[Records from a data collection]
>>>

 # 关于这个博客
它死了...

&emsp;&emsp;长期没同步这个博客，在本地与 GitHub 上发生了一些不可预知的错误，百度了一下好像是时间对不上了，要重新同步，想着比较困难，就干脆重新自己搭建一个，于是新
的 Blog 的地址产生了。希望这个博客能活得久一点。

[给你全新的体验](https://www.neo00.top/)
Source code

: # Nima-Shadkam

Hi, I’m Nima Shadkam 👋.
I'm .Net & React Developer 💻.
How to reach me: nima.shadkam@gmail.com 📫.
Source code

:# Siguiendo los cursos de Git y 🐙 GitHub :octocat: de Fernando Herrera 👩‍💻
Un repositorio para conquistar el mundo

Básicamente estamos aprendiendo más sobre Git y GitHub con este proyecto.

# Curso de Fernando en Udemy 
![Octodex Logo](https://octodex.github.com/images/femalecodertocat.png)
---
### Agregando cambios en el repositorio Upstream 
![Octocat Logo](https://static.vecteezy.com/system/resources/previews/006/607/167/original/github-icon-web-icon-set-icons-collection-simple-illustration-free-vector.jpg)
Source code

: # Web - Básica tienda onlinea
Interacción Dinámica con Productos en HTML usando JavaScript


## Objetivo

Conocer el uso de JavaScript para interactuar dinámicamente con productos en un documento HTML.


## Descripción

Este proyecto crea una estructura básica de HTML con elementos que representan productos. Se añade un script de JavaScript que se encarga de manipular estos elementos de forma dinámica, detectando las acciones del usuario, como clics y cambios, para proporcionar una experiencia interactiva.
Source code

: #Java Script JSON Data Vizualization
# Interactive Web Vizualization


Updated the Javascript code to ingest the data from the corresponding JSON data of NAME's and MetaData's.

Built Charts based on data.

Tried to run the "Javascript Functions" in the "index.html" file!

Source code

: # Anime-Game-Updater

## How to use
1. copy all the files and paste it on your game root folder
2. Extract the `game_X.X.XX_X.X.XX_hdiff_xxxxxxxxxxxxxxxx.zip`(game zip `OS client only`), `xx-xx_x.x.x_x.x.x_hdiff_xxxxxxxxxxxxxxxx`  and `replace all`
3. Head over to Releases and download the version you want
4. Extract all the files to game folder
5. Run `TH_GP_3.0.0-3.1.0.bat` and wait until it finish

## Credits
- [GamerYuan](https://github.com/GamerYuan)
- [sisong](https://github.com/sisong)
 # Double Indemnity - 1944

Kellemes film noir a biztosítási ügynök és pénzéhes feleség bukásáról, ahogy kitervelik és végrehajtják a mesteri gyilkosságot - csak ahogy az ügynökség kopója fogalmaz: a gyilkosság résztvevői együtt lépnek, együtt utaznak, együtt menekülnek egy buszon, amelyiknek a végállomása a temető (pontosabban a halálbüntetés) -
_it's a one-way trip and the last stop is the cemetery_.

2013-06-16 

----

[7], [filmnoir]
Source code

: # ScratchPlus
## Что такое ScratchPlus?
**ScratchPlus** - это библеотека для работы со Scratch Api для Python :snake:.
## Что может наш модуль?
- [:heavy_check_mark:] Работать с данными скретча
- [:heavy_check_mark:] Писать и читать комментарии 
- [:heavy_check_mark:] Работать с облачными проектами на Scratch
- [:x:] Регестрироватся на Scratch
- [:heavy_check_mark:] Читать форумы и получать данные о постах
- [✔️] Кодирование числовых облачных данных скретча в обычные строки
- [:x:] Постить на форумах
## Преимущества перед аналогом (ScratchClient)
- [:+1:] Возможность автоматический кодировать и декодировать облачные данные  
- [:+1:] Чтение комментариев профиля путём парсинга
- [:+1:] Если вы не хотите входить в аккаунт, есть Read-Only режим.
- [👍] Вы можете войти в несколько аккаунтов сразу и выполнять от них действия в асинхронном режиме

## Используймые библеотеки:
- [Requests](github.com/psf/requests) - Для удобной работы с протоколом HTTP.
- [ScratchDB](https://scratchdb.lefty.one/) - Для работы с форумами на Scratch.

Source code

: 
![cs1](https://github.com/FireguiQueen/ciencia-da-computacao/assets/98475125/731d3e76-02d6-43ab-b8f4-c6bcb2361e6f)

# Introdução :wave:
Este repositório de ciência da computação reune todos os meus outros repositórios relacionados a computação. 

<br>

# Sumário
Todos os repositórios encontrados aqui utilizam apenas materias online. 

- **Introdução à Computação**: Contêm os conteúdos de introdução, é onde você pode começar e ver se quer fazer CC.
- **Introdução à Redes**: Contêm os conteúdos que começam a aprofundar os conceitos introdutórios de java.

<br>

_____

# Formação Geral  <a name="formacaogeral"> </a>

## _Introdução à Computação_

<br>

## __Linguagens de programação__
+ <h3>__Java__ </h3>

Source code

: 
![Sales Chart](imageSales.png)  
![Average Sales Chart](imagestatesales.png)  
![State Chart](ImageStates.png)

<<<
>>>

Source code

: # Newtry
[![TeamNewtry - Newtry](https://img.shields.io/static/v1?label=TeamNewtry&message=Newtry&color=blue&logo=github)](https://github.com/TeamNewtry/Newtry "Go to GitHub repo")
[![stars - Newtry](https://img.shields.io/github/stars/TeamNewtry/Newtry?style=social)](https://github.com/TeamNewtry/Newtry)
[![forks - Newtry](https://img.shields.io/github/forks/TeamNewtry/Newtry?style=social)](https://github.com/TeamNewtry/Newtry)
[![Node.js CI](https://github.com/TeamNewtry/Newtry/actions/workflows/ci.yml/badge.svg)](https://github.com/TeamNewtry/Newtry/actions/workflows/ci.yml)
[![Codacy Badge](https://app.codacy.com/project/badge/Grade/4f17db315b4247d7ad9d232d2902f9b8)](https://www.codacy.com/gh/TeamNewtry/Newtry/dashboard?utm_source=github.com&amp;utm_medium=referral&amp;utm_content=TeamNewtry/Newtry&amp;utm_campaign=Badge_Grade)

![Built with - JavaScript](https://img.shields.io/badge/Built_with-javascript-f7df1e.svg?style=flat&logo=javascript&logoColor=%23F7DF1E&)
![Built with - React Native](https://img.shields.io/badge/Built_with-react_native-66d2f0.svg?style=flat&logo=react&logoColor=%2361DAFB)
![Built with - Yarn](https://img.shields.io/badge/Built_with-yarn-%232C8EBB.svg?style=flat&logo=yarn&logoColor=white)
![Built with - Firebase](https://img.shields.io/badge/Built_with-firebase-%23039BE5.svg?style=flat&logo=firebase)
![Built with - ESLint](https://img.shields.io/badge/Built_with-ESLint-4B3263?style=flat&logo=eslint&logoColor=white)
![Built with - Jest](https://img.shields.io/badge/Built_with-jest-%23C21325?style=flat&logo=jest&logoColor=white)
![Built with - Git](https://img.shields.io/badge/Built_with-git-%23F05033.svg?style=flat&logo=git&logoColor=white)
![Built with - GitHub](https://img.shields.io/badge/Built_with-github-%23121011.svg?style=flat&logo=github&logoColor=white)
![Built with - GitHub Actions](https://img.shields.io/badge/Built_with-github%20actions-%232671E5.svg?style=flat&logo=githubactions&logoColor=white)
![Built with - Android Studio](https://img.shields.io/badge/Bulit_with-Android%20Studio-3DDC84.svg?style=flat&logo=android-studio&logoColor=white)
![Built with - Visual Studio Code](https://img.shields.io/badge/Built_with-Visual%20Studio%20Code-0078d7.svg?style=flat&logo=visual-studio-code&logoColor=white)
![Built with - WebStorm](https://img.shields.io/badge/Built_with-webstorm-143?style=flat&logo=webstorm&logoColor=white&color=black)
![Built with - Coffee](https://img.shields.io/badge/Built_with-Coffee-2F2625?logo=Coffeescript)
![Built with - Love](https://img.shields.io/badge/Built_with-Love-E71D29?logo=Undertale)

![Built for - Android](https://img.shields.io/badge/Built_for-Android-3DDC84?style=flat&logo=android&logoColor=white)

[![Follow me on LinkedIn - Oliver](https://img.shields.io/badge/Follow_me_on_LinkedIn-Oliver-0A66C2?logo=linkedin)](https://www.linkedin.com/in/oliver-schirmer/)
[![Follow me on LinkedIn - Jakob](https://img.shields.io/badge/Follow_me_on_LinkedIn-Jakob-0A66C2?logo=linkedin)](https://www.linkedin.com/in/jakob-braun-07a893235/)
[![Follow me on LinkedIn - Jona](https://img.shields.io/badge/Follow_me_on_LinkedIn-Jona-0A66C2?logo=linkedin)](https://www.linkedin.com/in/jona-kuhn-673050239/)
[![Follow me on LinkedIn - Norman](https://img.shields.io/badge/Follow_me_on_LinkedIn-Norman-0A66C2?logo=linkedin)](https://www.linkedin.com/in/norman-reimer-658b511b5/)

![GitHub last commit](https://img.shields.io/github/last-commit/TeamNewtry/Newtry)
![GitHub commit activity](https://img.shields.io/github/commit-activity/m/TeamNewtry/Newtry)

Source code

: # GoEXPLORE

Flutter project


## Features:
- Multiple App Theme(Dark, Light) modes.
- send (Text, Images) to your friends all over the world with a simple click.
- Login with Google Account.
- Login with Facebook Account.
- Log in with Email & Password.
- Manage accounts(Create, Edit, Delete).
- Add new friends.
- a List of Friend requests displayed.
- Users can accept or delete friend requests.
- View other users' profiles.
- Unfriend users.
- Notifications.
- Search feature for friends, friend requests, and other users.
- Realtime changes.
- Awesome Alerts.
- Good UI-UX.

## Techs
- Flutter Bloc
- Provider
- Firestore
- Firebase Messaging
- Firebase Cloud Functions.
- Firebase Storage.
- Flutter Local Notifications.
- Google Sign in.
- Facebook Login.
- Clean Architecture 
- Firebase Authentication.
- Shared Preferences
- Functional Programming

<<<

* [What to produce]: Copy out the range of lines above starting at the line with "Flutter project" and ending at the line with "- Clean Architecture", exactly and including both.

* [Response]:
Flutter project


## Features:
- Multiple App Theme(Dark, Light) modes.
- send (Text, Images) to your friends all over the world with a simple click.
- Login with Google Account.
- Login with Facebook Account.
- Log in with Email & Password.
- Manage accounts(Create, Edit, Delete).
- Add new friends.
- a List of Friend requests displayed.
- Users can accept or delete friend requests.
- View other users' profiles.
- Unfriend users.
- Notifications.
- Search feature for friends, friend requests, and other users.
- Realtime changes.
- Awesome Alerts.
- Good UI-UX.

## Techs
- Flutter Bloc
- Provider
- Firestore
- Firebase Messaging
- Firebase Cloud Functions.
- Firebase Storage.
- Flutter Local Notifications.
- Google Sign in.
- Facebook Login.
- Clean Architecture 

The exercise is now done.